Real-world example: SubscribeToTrades(symbol="AAPL") → stream of Trade{...} events until the client disconnects.
ELI5: Server streaming is like calling a sports hotline that reads you every score update live instead of just today’s final score. You call once, stay on the line, and they push updates to you as they happen.
Client Streaming
Client sends a stream of requests, server responds once at the end.
When to use: File uploads, batch inserts, telemetry aggregation where you’re sending many small measurements and want one summary back.
Real-world example: Stream 10,000 LogEntry messages → server responds with IngestResponse{records_written: 10000}
Bidirectional Streaming
Both sides send independent streams simultaneously.
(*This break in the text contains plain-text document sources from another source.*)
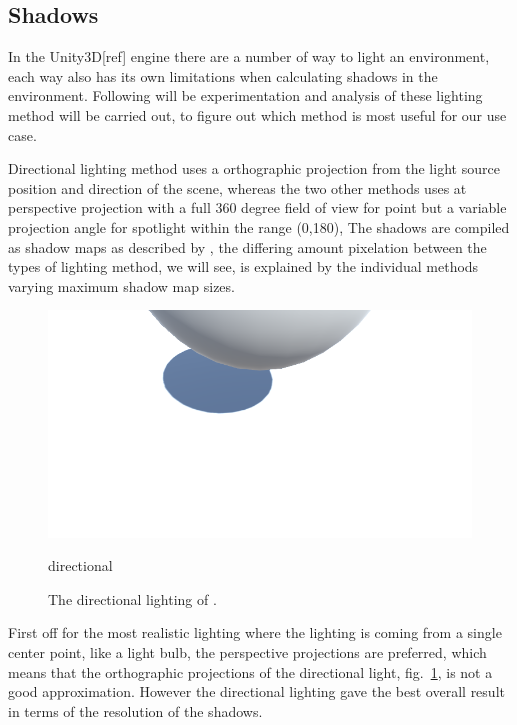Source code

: \subsection{Shadows}\label{sec:shadowsexperiment}

In the Unity3D[ref] engine there are a number of way to light an environment, each way also has its own limitations when calculating shadows in the environment. Following will be experimentation and analysis of these lighting method will be carried out, to figure out which method is most useful for our use case. 


Directional lighting method uses a orthographic projection from the light source position and direction of the scene, whereas the two other methods uses at perspective projection with a full 360 degree field of view for point but a variable projection angle for spotlight within the range (0,180), The shadows are compiled as shadow maps as described by \cite{Wimmer2004}, the differing amount pixelation between the types of lighting method, we will see, is explained by the individual methods varying maximum shadow map sizes\cite{unityshadowmapsize}.

\begin{figure}
\centering
\includegraphics[width=\linewidth]{figures/shadows/directional-cleaned}
\caption{directional}
\label{fig:directional}
\caption{
The directional lighting of \cite{unitylighttypes}.
}
\end{figure}

First off for the most realistic lighting where the lighting is coming from a single center point, like a light bulb, the perspective projections are preferred\cite{unitylighttypes}, which means that the orthographic projections of the directional light, fig.~\ref{fig:directional}, is not a good approximation. However the directional lighting gave the best overall result in terms of the resolution of the shadows.

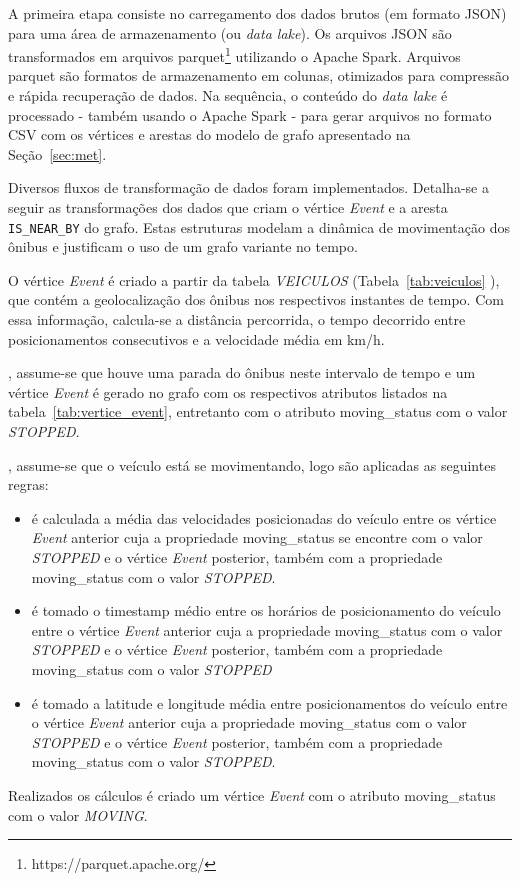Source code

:  
A primeira etapa consiste no carregamento dos dados brutos (em formato JSON) para uma área de armazenamento (ou \emph{data lake}). Os arquivos JSON são transformados em arquivos parquet\footnote{https://parquet.apache.org/} \cite{Boufea:17} utilizando o Apache Spark. Arquivos parquet são formatos de armazenamento em colunas, otimizados para compressão e rápida recuperação de dados. 
Na sequência, o conteúdo do \emph{data lake} é processado - também usando o Apache Spark - para gerar arquivos no formato CSV com os vértices e arestas do modelo de grafo apresentado na Seção~\ref{sec:met}. 

Diversos fluxos de transformação de dados foram implementados. Detalha-se a seguir as transformações dos dados que criam o vértice \emph{Event} e a aresta \texttt{IS\_NEAR\_BY} do grafo. Estas estruturas modelam a dinâmica de movimentação dos ônibus e justificam o uso de um grafo variante no tempo.

O vértice \emph{Event} é criado a partir da tabela \emph{VEICULOS} (Tabela~\ref{tab:veiculos} ), que contém a geolocalização dos ônibus nos respectivos instantes de tempo. Com essa informação, calcula-se a distância percorrida, o tempo decorrido entre posicionamentos consecutivos e a velocidade média em km/h.


, assume-se que houve uma parada do ônibus neste intervalo de tempo e um vértice \emph{Event} é gerado no grafo com os respectivos atributos listados na tabela~\ref{tab:vertice_event}, entretanto com o atributo moving\_status com o valor \emph{STOPPED}.

, assume-se que o veículo está se movimentando, logo são aplicadas as seguintes regras:
 \begin{itemize}
     \item é calculada a média das velocidades posicionadas do veículo entre os vértice \emph{Event} anterior cuja a propriedade moving\_status se encontre com o valor \emph{STOPPED} e o vértice \emph{Event} posterior, também com a propriedade moving\_status com o valor \emph{STOPPED}.
     
     \item é tomado o timestamp médio entre os horários de posicionamento do veículo entre o vértice \emph{Event} anterior cuja a propriedade moving\_status com o valor \emph{STOPPED} e o vértice \emph{Event} posterior, também com a propriedade moving\_status com o valor \emph{STOPPED}
     
     \item é tomado a latitude e longitude média entre posicionamentos do veículo entre o vértice \emph{Event} anterior cuja a propriedade moving\_status  com o valor \emph{STOPPED}  e o vértice \emph{Event} posterior, também com a propriedade moving\_status com o valor \emph{STOPPED}.
     
 \end{itemize}
 Realizados os cálculos é criado um vértice \emph{Event} com o atributo moving\_status com o valor \emph{MOVING}.


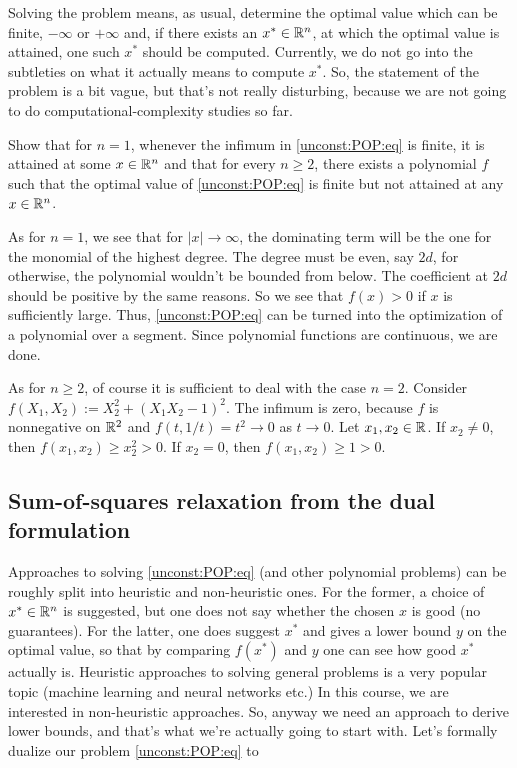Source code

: Solving the problem means, as usual, determine the optimal value which can be finite, $-\infty$ or $+\infty$ and, if there exists an $x^\ast \in \mathbb{R}^n$, at which the optimal value is attained, one such $x^\ast$ should be computed. Currently, we do not go into the subtleties on what it actually means to compute $x^\ast$. So, the statement of the problem is a bit vague, but that's not really disturbing, because we are not going to do computational-complexity studies so far. 


\begin{exercise}
	Show that for $n=1$, whenever the infimum in \eqref{unconst:POP:eq} is finite, it is attained at some $x \in \mathbb{R}^n$ and that for every $n \ge 2$, there exists a polynomial $f$ such that the optimal value of \eqref{unconst:POP:eq} is finite but not attained at any $x \in \mathbb{R}^n$. 
\end{exercise}
\begin{solution}
	As for $n=1$, we see that for $|x| \to \infty$, the dominating term will be the one for the monomial of the highest degree. The degree must be even, say $2d$, for otherwise, the polynomial wouldn't be bounded from below. The coefficient at $2d$ should be positive by the same reasons. So we see that $f(x)>0$ if $x$ is sufficiently large. Thus, \eqref{unconst:POP:eq} can be turned into the optimization of a polynomial over a segment. Since polynomial functions are continuous, we are done. 
	
	As for $n \ge 2$, of course it is sufficient to deal with the case $n=2$. Consider $f(X_1,X_2) := X_2^2 + (X_1 X_2 -1)^2$. The infimum is zero, because $f$ is nonnegative on $\mathbb{R}^2$ and $f(t,1/t) = t^2 \to 0$ as $t \to 0$. Let $x_1, x_2 \in \mathbb{R}$. If $x_2 \ne 0$, then $f(x_1,x_2) \ge x_2^2 > 0$. If $x_2=0$, then $f(x_1,x_2) \ge 1 > 0$. 
\end{solution}

\subsection{Sum-of-squares relaxation from the dual formulation}

Approaches to solving \eqref{unconst:POP:eq} (and other polynomial problems) can be roughly split into heuristic and non-heuristic ones. For the former, a choice of $x^\ast \in \mathbb{R}^n$ is suggested, but one does not say whether the chosen $x$ is good (no guarantees). For the latter, one does suggest $x^\ast$ and gives a lower bound $y$ on the optimal value, so that by comparing $f(x^\ast)$ and $y$ one can see how good $x^\ast$ actually is. Heuristic approaches to solving general problems is a very popular topic (machine learning and neural networks etc.) In this course, we are interested in non-heuristic approaches. So, anyway we need an approach to derive lower bounds, and that's what we're actually going to start with. Let's formally dualize our problem \eqref{unconst:POP:eq} to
Either side can close their stream independently.
When to use: Real-time chat, collaborative editing sync, interactive games, any protocol that feels more like a conversation than a transaction.
Real-world example: Chat application where both client and server send ChatMessage streams in parallel.
ELI5: Bidirectional streaming is like a walkie-talkie where both people can talk at the same time. Unary is like a phone call where you ask a question and wait for the full answer. Server streaming is a press conference — one question, the speaker talks until done. Client streaming is dictating a letter — you talk, they wait, then reply with “got it.”
gRPC Under the Hood
Why HTTP/2 Matters
gRPC runs on HTTP/2, and HTTP/2 gives it three things REST couldn’t have on HTTP/1.1:
Multiplexing. Multiple RPC calls share a single TCP connection without blocking each other. Compare to HTTP/1.1 where each request needed its own connection (or waited in line).
Binary framing. HTTP/2 speaks binary. No text parsing. Fits naturally with Protobuf’s binary serialization.
Header compression (HPACK). gRPC metadata (authentication tokens, trace IDs) is compressed across calls. The first call sends full headers; subsequent calls send diffs.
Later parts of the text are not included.